### WORK INSTRUCTIONS
Output, exactly as written, the lines of the data below from the one containing "3. Check read-only root filesystem" to the end.

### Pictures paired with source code
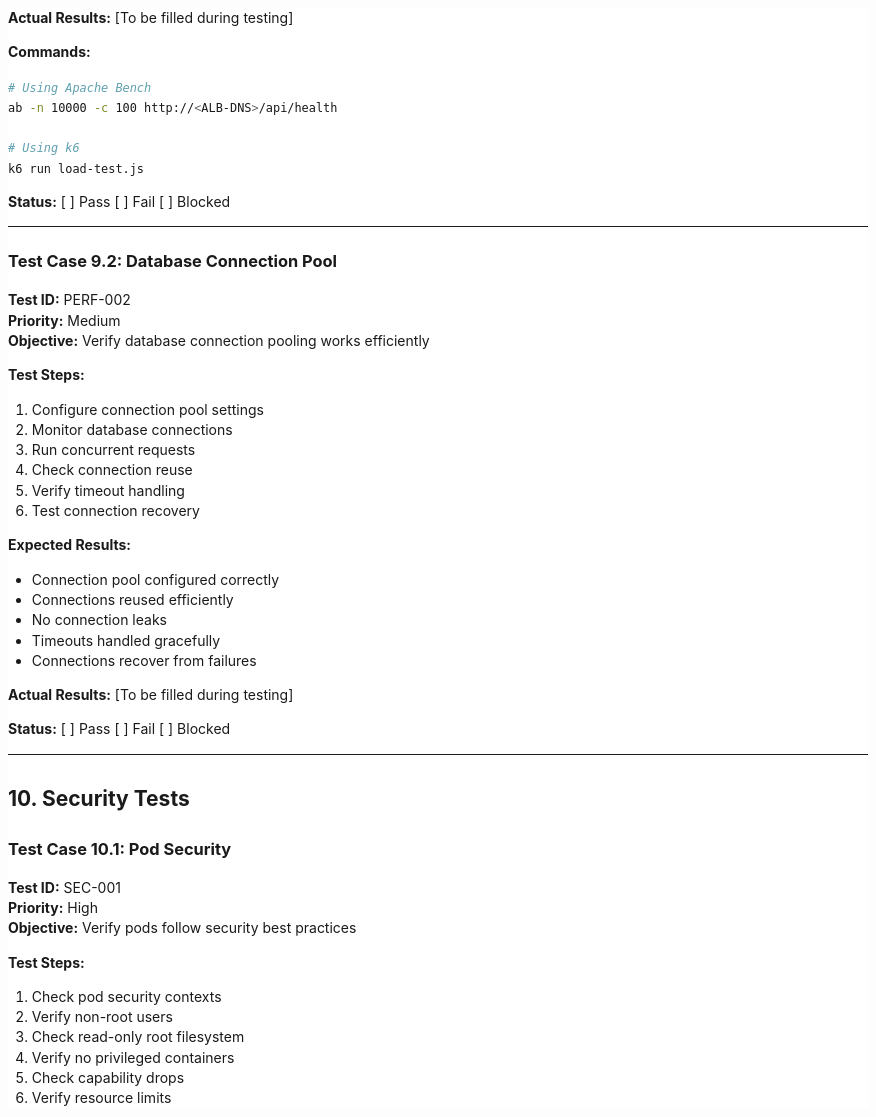 **Actual Results:** [To be filled during testing]

**Commands:**
```bash
# Using Apache Bench
ab -n 10000 -c 100 http://<ALB-DNS>/api/health

# Using k6
k6 run load-test.js
```

**Status:** [ ] Pass [ ] Fail [ ] Blocked

---

### Test Case 9.2: Database Connection Pool
**Test ID:** PERF-002  
**Priority:** Medium  
**Objective:** Verify database connection pooling works efficiently

**Test Steps:**
1. Configure connection pool settings
2. Monitor database connections
3. Run concurrent requests
4. Check connection reuse
5. Verify timeout handling
6. Test connection recovery

**Expected Results:**
- Connection pool configured correctly
- Connections reused efficiently
- No connection leaks
- Timeouts handled gracefully
- Connections recover from failures

**Actual Results:** [To be filled during testing]

**Status:** [ ] Pass [ ] Fail [ ] Blocked

---

## 10. Security Tests

### Test Case 10.1: Pod Security
**Test ID:** SEC-001  
**Priority:** High  
**Objective:** Verify pods follow security best practices

**Test Steps:**
1. Check pod security contexts
2. Verify non-root users
3. Check read-only root filesystem
4. Verify no privileged containers
5. Check capability drops
6. Verify resource limits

### THE ANSWER
3. Check read-only root filesystem
4. Verify no privileged containers
5. Check capability drops
6. Verify resource limits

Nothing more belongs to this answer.